BEGIN Stored data

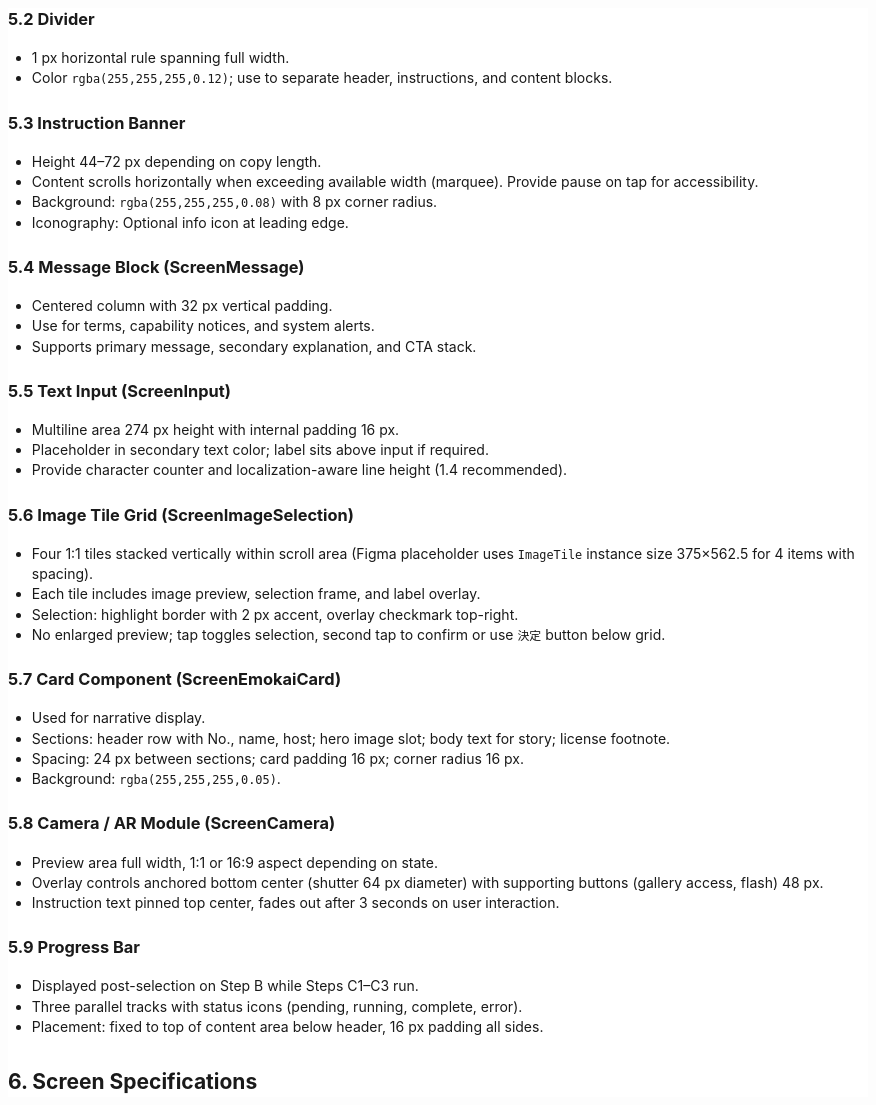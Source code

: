 ### 5.2 Divider
- 1 px horizontal rule spanning full width.
- Color `rgba(255,255,255,0.12)`; use to separate header, instructions, and content blocks.

### 5.3 Instruction Banner
- Height 44–72 px depending on copy length.
- Content scrolls horizontally when exceeding available width (marquee). Provide pause on tap for accessibility.
- Background: `rgba(255,255,255,0.08)` with 8 px corner radius.
- Iconography: Optional info icon at leading edge.

### 5.4 Message Block (ScreenMessage)
- Centered column with 32 px vertical padding.
- Use for terms, capability notices, and system alerts.
- Supports primary message, secondary explanation, and CTA stack.

### 5.5 Text Input (ScreenInput)
- Multiline area 274 px height with internal padding 16 px.
- Placeholder in secondary text color; label sits above input if required.
- Provide character counter and localization-aware line height (1.4 recommended).

### 5.6 Image Tile Grid (ScreenImageSelection)
- Four 1:1 tiles stacked vertically within scroll area (Figma placeholder uses `ImageTile` instance size 375×562.5 for 4 items with spacing).
- Each tile includes image preview, selection frame, and label overlay.
- Selection: highlight border with 2 px accent, overlay checkmark top-right.
- No enlarged preview; tap toggles selection, second tap to confirm or use `決定` button below grid.

### 5.7 Card Component (ScreenEmokaiCard)
- Used for narrative display.
- Sections: header row with No., name, host; hero image slot; body text for story; license footnote.
- Spacing: 24 px between sections; card padding 16 px; corner radius 16 px.
- Background: `rgba(255,255,255,0.05)`.

### 5.8 Camera / AR Module (ScreenCamera)
- Preview area full width, 1:1 or 16:9 aspect depending on state.
- Overlay controls anchored bottom center (shutter 64 px diameter) with supporting buttons (gallery access, flash) 48 px.
- Instruction text pinned top center, fades out after 3 seconds on user interaction.

### 5.9 Progress Bar
- Displayed post-selection on Step B while Steps C1–C3 run.
- Three parallel tracks with status icons (pending, running, complete, error).
- Placement: fixed to top of content area below header, 16 px padding all sides.

## 6. Screen Specifications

END Stored data

[What the task requires] Word for word, restate the lines above from the first through the one that contains "- Content scrolls", and exclude all pictures.

[Answer section]
Source code

: ### 5.2 Divider
- 1 px horizontal rule spanning full width.
- Color `rgba(255,255,255,0.12)`; use to separate header, instructions, and content blocks.

### 5.3 Instruction Banner
- Height 44–72 px depending on copy length.
- Content scrolls horizontally when exceeding available width (marquee). Provide pause on tap for accessibility.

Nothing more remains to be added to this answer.